The equilibrium constant Kc equals 5.90 for the reaction

CH3COOH + C2H5OH <==> CH3COOC2H5 + H2O

Find the molar concentrations of acetic acid, ethanol, ethyl acetate, and water at equilibrium when .10 M acetic acid and .20 M ethanol are allowed to equilibrate.

I started like this:
I assumed 1 L of solution so I had
.10 mol CH3COOH
.20 mol C2H5OH

and in terms of moles at equilibrium...
CH3COOH= a - x
C2H5OH= b - x
CH3COOC2H5= c + x
H2O= d + x
where a, b, c, and d = moles initially, and x= moles lost

But I'm not really sure where to go from here. Any help would be much appreciated.

To find the molar concentrations of acetic acid, ethanol, ethyl acetate, and water at equilibrium, you will need to use the equilibrium constant expression and the given initial concentrations of acetic acid and ethanol.

First, let's assign variables to the initial concentrations and changes in concentrations as you have done:

a = initial moles of CH3COOH = 0.10 mol
b = initial moles of C2H5OH = 0.20 mol
c = initial moles of CH3COOC2H5 (ethyl acetate)
d = initial moles of H2O
x = moles lost (change in concentration at equilibrium)

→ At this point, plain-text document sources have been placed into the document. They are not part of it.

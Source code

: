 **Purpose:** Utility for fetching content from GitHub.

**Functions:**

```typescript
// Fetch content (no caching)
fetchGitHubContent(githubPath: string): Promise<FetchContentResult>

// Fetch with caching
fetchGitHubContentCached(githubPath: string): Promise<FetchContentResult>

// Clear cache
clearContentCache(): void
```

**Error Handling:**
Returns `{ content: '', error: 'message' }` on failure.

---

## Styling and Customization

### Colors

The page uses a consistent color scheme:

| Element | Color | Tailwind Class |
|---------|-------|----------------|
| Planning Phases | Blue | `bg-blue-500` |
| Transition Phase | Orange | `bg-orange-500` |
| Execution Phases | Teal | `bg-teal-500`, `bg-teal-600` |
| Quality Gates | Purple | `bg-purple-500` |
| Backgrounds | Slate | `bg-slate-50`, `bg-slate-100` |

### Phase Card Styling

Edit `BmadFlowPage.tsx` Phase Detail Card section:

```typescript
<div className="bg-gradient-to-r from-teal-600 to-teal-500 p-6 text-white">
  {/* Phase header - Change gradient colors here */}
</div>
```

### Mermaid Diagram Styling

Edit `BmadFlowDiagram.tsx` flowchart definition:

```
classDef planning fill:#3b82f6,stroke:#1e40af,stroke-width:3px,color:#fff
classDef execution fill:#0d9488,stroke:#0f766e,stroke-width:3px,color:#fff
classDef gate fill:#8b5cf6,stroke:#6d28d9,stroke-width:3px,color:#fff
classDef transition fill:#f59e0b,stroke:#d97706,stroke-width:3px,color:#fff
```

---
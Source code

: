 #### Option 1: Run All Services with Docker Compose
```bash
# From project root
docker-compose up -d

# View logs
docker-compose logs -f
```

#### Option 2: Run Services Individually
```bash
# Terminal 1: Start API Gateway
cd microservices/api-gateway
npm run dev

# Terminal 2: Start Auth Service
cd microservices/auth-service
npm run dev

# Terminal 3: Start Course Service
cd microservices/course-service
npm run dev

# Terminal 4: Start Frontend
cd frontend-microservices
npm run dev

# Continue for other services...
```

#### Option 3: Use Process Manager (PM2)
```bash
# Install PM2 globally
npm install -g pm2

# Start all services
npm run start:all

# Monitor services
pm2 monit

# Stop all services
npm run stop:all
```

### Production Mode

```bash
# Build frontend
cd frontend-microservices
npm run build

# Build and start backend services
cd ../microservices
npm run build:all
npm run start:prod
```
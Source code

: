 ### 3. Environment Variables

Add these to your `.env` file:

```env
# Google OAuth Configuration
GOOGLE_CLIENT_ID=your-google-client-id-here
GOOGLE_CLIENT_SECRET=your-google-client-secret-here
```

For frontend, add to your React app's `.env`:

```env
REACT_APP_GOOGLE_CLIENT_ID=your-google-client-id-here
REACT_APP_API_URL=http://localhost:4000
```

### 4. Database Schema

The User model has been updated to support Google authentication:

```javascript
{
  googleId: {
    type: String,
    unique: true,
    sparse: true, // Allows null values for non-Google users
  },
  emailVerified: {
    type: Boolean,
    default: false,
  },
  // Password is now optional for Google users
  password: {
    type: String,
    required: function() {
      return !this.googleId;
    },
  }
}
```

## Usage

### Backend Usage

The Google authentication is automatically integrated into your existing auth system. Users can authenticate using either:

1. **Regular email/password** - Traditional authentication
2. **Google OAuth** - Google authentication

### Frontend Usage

Now, we need to express the equilibrium concentrations in terms of the initial concentrations and changes in concentrations:

CH3COOH = a - x
C2H5OH = b - x
CH3COOC2H5 = c + x
H2O = d + x

The next step is to write the equilibrium constant expression (Kc) using these equilibrium concentrations:

Kc = [CH3COOC2H5][H2O] / [CH3COOH][C2H5OH]

Since the equilibrium constant (Kc) is given as 5.90, we can substitute the equilibrium concentrations into this expression:

5.90 = ([c + x][d + x]) / ([a - x][b - x])

At this point, we have an equation with variables. To solve for x, we can rearrange the equation:

5.90 * ([a - x][b - x]) = ([c + x][d + x])

Expand the left side of the equation:

5.90 * (ab - ax - bx + x^2) = (cd + cx + dx + x^2)

Simplify:

5.90ab - 5.90ax - 5.90bx + 5.90x^2 = cdx + cx + dx + x^2

Now, move all the terms to one side of the equation:

5.90x^2 - (5.90a + 5.90b + c + d)x + (5.90ab - cd) = 0

This is a quadratic equation in terms of x. You can now solve for x using the quadratic formula:

x = (-b ± √(b^2 - 4ac)) / (2a)

In this case, a = 5.9, b = -(5.90a + 5.90b + c + d), and c = (5.90ab - cd). Plug in these values to solve for x.

Once you have solved for x, you can substitute the value back into the equilibrium concentration expressions to find the equilibrium concentrations of CH3COOH, C2H5OH, CH3COOC2H5, and H2O.